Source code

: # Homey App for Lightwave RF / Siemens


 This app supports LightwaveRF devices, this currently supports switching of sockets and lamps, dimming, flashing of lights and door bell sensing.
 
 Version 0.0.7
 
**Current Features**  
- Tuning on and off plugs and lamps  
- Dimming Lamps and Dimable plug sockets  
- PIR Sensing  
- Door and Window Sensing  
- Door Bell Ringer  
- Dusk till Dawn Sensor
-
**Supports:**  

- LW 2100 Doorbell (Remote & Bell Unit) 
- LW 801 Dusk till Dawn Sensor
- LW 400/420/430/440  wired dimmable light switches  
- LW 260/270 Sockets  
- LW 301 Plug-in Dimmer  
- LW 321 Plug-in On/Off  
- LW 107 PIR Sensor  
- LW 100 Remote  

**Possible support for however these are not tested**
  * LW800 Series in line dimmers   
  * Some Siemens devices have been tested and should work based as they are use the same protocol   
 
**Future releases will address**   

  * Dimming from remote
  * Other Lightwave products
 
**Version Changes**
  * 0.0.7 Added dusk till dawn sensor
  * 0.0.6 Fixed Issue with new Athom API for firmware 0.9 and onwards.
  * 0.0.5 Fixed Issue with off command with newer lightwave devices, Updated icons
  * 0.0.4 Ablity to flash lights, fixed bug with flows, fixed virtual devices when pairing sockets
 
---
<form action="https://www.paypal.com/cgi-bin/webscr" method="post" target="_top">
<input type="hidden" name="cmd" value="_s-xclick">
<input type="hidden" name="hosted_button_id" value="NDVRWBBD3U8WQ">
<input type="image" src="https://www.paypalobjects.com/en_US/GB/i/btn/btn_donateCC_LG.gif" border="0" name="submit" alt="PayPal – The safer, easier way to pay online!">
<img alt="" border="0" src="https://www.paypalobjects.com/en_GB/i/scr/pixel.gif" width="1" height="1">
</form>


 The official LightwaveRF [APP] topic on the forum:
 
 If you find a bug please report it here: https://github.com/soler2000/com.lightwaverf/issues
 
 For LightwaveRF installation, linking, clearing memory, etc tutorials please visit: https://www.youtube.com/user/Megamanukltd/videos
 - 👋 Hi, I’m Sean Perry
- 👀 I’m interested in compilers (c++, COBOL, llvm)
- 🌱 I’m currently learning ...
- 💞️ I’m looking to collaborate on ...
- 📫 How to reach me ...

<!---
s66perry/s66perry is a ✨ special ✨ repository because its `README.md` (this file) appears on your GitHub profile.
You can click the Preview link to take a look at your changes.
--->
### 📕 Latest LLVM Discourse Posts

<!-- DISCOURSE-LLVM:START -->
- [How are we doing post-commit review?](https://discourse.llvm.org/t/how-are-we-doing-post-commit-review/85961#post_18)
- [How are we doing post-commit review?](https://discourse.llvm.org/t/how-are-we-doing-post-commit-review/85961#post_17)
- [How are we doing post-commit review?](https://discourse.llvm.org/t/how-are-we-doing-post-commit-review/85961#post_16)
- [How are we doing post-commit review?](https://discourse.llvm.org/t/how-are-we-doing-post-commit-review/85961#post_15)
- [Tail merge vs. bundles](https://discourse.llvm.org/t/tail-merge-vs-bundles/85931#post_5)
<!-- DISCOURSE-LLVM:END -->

* * * * * * *

### TASK GOAL
An exact, complete copy of the lines above from the one with "Version 0.0.7" through the one with "the same protocol" is the whole answer.

### RESPONSE TO THIS TASK
 Version 0.0.7
 
**Current Features**  
- Tuning on and off plugs and lamps  
- Dimming Lamps and Dimable plug sockets  
- PIR Sensing  
- Door and Window Sensing  
- Door Bell Ringer  
- Dusk till Dawn Sensor
-
**Supports:**  

- LW 2100 Doorbell (Remote & Bell Unit) 
- LW 801 Dusk till Dawn Sensor
- LW 400/420/430/440  wired dimmable light switches  
- LW 260/270 Sockets  
- LW 301 Plug-in Dimmer  
- LW 321 Plug-in On/Off  
- LW 107 PIR Sensor  
- LW 100 Remote  

**Possible support for however these are not tested**
  * LW800 Series in line dimmers   
  * Some Siemens devices have been tested and should work based as they are use the same protocol   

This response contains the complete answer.